Le Café des images profite de ce début d’été pour inaugurer un tout nouveau rendez-vous : le cycle de projections-rencontres « Normandie, Correspondances ». Cette programmation concernera des structures, des artistes, cinéastes ou des personnalités de la Région Normandie qui œuvrent pour le cinéma, plus généralement dans le domaine des arts visuels.
Nos invités pour cette première seront Fabienne Aguado, responsable du CÉCI : Centre des Écritures Cinématographiques au Moulin d’Andé, et Julia Kowalski, réalisatrice des films Musique de chambre et Crache Cœur, qui seront projetés lors de cette première soirée. Pour l’occasion, Céline Malewanczyk poursuit, après ses escales à Villedieu et Elbeuf, sa « radiographie de l’écosystème régional » en évoquant le Moulin d’Andé.
A l’opposé des salles citadines explorées lors des précédents épisodes à Villedieu et Elbeuf, le Moulin d’Andé, splendide bâtisse dédiée, entre autres, au septième art, se tient dans un cadre bucolique, « au cœur de la Normandie », comme l’Association Culturelle qui le fait vivre se plait à le dire. Un domaine de 15 hectares autour d’un moulin du 12e siècle, dernier moulin à pendant d’Europe, classé monument historique, quelque part entre Les Andelys et Rouen, au beau milieu de la vallée de la Seine.
Si le meunier s’est endormi en 1864 suite à la construction d’un barrage, le moulin a conservé son âme tout en se convertissant, un siècle plus tard, au cinéma. Jean-Paul Rappeneau y a écrit La vie de Château, Truffaut y a tourné la fin de Jules et Jim et une partie des 400 coups, tandis que Cavalier y a situé Le Combat dans l’île où Romy Schneider et Trintignant immortalisèrent l’îlot de la propriété…

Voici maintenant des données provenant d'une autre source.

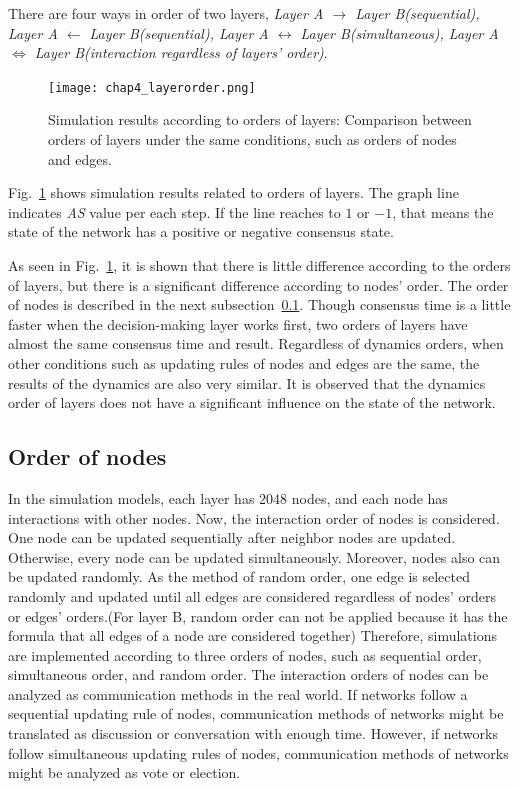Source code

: There are four ways in order of two layers, \textit{Layer A $\to$ Layer B(sequential), Layer A $\leftarrow$ Layer B(sequential), Layer A $\leftrightarrow$ Layer B(simultaneous), Layer A $\Leftrightarrow$ Layer B(interaction regardless of layers' order)}. 

\begin{figure}[!htb]
	\centering
	\texttt{[image: chap4\_layerorder.png]}
	\caption{Simulation results according to orders of layers: Comparison between orders of layers under the same conditions, such as orders of nodes and edges.}
	\label{chap4_layerorder}
\end{figure}

Fig.~\ref{chap4_layerorder} shows simulation results related to orders of layers. The graph line indicates \textit{AS} value per each step. If the line reaches to $1$ or $-1$, that means the state of the network has a positive or negative consensus state.

As seen in Fig.~\ref{chap4_layerorder}, it is shown that there is little difference according to the orders of layers, but there is a significant difference according to nodes' order. The order of nodes is described in the next subsection~\ref{order of node}. Though consensus time is a little faster when the decision-making layer works first, two orders of layers have almost the same consensus time and result. Regardless of dynamics orders, when other conditions such as updating rules of nodes and edges are the same, the results of the dynamics are also very similar. It is observed that the dynamics order of layers does not have a significant influence on the state of the network. \\

\subsection{Order of nodes}
\label{order of node}
In the simulation models, each layer has $2048$ nodes, and each node has interactions with other nodes. Now, the interaction order of nodes is considered. One node can be updated sequentially after neighbor nodes are updated. Otherwise, every node can be updated simultaneously. Moreover, nodes also can be updated randomly. As the method of random order, one edge is selected randomly and updated until all edges are considered regardless of nodes' orders or edges' orders.(For layer B, random order can not be applied because it has the formula that all edges of a node are considered together) Therefore, simulations are implemented according to three orders of nodes, such as sequential order, simultaneous order, and random order. The interaction orders of nodes can be analyzed as communication methods in the real world. If networks follow a sequential updating rule of nodes, communication methods of networks might be translated as discussion or conversation with enough time. However, if networks follow simultaneous updating rules of nodes, communication methods of networks might be analyzed as vote or election.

La liste serait trop longue des artistes qui ont séjourné et composé leurs œuvres dans ce lieu d’exception. De Perec qui y vécut deux ans, ramena sa bande d’Oulipiens et y écrivit La Disparition à Jacques Demy, en passant par Vimukthi Jayasundara qui y résida pour La Terre abandonnée, Caméra d’or en 2006, mais aussi Nancy Houston, Ionesco ou encore Barbara…
A se demander quelle peut être la nature du lien capable d’unir un tel aéropage si loin de la capitale…
Nul doute : il s’agit de Suzanne Lipinska, personnage haut en couleur qui hérita du Moulin à la fin des années 1950, et qui décida d’y vivre, dit-elle, « surtout pour fuir la ville et sans arrière-pensée artistique ». Elle y invita ses amis artistes, dont Maurice Pons, fidèle compagnon du lieu récemment disparu, qui attira, entre autres, Truffaut et tous les cinéastes de la Nouvelle Vague. « Pons et Truffaut écrivaient tous les deux dans la revue Arts, raconte la chaleureuse hôtesse, et quand Truffaut a voulu adapter Les Mistons, une nouvelle de Pons, ils sont venus tous les deux travailler ici. »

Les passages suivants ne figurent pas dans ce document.